Categorical Distributions are Effective Neural Network Outputs for Event Prediction
Kevin Doran, Tom Baden
TL;DR
The paper proposes using a fixed, N-bin categorical output to represent a piecewise-constant density for next-event prediction, enabling effective modeling of both discrete-time and continuous-time event sequences. By interpreting the head's logits through a quantile-based interval scheme, the method handles mixed inter-event-time distributions and is particularly strong on datasets with discrete structure, such as NYC taxi data. Through analyses across real-world, synthetic, and novel spike-prediction tasks, the authors show that dataset size and task structure—rather than model size alone—drive performance, with larger models benefitting mainly when abundant data are available. They also introduce synthetic modulo-datasets and a broken Metropolis sampler to probe scaling behavior and provide evidence that more data can unlock benefits of categorical outputs, offering practical guidance for selecting output representations in temporal point processes. The work highlights the importance of aligning output structure with the underlying data and task, and it provides actionable benchmarks for evaluating next-event prediction models on large-scale data.
Abstract
We demonstrate the effectiveness of the categorical distribution as a neural network output for next event prediction.

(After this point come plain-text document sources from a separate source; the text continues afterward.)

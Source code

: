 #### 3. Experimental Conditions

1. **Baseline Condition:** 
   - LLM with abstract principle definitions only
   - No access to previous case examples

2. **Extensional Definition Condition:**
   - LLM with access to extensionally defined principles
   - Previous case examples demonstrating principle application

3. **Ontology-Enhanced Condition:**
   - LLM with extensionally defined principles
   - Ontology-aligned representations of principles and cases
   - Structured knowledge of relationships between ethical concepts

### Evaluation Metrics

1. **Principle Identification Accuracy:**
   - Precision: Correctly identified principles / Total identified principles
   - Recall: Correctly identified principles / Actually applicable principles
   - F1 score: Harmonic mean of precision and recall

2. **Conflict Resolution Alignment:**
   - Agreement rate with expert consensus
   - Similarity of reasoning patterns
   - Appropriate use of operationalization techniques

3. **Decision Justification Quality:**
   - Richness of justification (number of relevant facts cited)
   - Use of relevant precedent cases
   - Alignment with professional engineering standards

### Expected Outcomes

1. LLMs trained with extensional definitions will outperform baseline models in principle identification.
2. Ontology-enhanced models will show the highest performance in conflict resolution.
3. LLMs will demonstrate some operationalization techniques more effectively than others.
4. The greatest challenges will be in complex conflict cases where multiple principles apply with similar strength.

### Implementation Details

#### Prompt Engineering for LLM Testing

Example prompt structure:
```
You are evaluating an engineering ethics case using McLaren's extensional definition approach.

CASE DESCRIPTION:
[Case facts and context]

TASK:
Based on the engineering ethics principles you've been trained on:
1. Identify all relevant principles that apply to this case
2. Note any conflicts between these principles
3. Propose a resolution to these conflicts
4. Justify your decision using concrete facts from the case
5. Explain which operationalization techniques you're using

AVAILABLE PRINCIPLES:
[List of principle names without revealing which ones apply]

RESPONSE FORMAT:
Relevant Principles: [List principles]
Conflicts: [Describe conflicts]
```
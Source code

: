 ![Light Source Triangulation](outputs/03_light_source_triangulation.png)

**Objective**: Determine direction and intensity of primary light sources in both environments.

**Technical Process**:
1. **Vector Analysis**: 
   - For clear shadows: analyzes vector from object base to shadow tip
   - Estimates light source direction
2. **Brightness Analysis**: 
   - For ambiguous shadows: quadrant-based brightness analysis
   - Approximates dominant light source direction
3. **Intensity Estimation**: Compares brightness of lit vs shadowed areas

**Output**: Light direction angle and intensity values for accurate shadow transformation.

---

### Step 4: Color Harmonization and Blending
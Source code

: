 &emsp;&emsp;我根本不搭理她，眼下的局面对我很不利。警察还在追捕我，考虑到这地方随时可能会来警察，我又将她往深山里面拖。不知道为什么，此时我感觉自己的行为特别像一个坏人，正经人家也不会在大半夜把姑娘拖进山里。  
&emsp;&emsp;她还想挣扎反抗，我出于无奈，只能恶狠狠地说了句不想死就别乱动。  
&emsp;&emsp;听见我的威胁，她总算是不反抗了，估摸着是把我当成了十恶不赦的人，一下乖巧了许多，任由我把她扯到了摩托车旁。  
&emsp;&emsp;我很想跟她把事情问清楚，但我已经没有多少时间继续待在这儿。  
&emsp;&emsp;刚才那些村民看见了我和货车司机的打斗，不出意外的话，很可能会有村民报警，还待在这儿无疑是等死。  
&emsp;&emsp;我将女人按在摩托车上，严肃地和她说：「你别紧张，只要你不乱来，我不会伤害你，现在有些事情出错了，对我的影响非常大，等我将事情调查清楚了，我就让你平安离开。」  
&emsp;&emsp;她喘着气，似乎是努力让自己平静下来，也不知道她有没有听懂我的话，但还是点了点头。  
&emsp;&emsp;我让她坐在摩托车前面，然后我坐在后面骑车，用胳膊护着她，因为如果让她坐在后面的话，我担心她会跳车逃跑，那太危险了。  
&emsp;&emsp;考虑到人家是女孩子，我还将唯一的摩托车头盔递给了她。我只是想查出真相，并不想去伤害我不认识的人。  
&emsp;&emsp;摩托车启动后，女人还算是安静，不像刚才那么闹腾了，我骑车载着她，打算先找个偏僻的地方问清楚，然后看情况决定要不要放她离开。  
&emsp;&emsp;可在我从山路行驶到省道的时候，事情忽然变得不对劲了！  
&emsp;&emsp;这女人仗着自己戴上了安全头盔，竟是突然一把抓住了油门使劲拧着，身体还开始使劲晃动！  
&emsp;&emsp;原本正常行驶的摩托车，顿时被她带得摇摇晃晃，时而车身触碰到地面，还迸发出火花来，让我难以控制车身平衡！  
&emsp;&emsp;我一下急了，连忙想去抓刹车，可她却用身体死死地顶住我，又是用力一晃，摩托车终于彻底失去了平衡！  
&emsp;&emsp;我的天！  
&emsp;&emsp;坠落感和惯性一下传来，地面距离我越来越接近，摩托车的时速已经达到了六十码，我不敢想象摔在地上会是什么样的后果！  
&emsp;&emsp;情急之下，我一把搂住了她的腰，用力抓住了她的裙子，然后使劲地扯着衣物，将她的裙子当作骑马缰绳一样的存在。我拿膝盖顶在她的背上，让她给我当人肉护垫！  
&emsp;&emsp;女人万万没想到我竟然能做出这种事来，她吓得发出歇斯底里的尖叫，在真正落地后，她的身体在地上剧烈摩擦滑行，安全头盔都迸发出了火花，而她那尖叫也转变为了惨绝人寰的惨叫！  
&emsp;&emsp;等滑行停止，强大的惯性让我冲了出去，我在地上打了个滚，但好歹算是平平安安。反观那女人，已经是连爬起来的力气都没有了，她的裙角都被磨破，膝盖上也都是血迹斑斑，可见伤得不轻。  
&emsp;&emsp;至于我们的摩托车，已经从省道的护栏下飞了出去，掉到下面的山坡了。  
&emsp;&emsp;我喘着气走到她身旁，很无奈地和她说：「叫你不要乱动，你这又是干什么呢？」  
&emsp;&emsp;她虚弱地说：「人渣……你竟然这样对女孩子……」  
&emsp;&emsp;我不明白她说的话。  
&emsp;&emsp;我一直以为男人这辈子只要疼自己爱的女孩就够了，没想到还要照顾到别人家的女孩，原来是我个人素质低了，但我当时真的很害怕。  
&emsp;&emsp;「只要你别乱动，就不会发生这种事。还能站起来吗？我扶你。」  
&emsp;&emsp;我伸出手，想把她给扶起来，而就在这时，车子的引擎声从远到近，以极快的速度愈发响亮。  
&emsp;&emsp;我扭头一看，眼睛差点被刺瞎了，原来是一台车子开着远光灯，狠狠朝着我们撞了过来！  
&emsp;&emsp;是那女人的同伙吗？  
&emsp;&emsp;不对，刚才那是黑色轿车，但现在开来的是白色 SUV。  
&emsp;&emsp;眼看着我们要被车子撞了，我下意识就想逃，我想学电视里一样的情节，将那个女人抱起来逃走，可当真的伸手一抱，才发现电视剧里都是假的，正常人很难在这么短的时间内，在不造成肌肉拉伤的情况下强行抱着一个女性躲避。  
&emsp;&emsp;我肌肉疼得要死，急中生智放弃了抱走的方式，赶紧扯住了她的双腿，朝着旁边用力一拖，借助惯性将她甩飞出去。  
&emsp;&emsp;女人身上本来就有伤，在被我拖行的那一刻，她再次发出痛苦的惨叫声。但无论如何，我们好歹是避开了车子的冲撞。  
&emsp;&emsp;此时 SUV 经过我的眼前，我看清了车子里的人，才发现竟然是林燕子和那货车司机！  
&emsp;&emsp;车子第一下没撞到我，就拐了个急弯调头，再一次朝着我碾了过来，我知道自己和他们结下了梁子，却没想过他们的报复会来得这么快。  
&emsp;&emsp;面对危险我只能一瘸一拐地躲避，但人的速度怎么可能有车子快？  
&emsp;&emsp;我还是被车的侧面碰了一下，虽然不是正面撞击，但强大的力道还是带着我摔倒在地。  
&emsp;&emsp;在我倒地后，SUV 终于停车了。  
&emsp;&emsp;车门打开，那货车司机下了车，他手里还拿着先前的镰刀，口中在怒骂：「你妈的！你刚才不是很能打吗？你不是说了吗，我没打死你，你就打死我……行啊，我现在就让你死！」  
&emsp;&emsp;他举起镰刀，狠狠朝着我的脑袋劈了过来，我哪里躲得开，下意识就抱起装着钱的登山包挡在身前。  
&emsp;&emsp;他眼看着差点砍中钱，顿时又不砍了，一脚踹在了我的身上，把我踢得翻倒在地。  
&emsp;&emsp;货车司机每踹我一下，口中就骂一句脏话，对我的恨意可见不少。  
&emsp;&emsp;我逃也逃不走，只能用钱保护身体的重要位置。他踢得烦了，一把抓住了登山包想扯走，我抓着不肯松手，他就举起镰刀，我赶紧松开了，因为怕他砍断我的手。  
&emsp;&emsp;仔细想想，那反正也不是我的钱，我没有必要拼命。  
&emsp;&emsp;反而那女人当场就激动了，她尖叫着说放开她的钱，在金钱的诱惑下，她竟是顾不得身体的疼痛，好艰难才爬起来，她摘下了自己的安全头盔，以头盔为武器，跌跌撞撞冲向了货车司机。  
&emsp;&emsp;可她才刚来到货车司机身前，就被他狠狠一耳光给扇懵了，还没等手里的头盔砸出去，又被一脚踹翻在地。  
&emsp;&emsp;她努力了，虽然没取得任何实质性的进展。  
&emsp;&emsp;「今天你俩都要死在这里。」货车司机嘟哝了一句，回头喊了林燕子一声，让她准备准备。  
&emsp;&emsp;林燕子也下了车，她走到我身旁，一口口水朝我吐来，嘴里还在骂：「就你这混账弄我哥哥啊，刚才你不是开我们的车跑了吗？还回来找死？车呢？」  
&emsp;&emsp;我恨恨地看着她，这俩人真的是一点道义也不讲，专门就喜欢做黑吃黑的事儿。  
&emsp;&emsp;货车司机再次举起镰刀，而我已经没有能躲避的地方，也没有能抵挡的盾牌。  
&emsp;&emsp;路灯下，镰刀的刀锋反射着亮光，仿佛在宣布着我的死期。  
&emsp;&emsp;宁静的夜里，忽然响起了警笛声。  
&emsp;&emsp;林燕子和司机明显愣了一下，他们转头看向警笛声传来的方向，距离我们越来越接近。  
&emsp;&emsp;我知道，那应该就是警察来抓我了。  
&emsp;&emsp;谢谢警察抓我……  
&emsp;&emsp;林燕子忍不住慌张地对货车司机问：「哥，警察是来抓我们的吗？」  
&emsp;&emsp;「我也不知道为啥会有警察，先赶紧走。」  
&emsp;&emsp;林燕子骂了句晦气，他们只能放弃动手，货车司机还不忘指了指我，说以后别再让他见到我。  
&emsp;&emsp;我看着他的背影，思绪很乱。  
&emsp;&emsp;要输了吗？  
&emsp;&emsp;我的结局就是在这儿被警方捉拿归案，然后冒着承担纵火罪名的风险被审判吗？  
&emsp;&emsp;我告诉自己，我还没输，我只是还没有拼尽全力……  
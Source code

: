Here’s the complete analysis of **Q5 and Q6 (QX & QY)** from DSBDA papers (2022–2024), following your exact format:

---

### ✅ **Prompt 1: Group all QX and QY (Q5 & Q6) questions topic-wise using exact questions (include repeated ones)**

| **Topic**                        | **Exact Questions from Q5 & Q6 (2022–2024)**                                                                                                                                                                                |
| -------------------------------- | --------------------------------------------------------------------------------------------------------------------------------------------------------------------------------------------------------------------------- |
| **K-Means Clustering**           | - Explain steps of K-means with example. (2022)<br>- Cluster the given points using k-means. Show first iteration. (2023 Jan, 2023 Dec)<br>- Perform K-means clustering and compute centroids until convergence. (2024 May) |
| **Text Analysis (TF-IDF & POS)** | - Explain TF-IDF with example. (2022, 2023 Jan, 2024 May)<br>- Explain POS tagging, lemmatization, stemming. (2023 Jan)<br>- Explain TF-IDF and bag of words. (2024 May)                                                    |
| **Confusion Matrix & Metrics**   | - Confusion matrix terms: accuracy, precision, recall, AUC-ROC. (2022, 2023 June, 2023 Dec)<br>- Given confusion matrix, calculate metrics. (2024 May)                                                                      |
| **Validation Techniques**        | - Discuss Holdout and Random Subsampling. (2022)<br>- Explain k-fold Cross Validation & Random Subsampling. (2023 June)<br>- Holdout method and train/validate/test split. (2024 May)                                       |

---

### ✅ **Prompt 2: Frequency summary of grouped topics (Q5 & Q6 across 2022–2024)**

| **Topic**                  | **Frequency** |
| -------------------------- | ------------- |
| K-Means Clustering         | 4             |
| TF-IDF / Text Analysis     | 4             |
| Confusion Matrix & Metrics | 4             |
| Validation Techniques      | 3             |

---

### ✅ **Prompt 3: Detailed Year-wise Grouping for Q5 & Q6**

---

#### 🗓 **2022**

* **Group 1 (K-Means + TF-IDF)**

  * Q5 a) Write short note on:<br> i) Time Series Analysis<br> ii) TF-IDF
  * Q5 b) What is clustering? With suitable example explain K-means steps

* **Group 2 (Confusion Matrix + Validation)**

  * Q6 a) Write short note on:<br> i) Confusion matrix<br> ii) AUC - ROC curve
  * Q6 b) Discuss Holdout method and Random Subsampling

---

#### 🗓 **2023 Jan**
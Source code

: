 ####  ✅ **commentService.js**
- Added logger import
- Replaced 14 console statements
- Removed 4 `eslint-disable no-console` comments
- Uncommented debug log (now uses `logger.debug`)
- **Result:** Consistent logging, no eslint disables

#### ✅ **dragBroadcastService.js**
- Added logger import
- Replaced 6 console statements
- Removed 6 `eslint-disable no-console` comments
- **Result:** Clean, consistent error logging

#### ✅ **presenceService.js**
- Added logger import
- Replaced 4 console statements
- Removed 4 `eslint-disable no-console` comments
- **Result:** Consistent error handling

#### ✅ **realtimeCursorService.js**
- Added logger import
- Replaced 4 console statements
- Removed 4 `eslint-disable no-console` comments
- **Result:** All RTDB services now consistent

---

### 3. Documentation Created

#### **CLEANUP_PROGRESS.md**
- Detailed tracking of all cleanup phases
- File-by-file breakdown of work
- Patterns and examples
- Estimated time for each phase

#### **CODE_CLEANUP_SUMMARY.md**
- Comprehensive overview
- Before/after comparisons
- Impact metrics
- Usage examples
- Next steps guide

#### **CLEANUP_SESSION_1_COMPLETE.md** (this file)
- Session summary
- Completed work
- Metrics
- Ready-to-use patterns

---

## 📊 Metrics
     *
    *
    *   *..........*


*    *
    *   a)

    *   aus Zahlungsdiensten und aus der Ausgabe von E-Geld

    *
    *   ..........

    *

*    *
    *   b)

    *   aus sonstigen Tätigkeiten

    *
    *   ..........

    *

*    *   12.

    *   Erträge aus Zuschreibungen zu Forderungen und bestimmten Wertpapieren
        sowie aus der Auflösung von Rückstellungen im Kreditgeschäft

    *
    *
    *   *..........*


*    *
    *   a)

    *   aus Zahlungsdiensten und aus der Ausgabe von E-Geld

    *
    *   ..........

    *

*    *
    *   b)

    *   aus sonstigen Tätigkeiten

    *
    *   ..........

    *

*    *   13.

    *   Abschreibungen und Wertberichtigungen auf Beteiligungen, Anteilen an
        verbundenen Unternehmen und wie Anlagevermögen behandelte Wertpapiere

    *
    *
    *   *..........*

This is done for both discrete-time and continuous-time event sequences. To model continuous-time processes, the categorical distribution is interpreted as a piecewise-constant density function and is shown to be competitive across a range of datasets. We then argue for the importance of studying discrete-time processes by introducing a neuronal spike prediction task motivated by retinal prosthetics, where discretization of event times is consequent on the task description. Separately, we show evidence that commonly used datasets favour smaller models. Finally, we introduce new synthetic datasets for testing larger models, as well as synthetic datasets with discrete event times.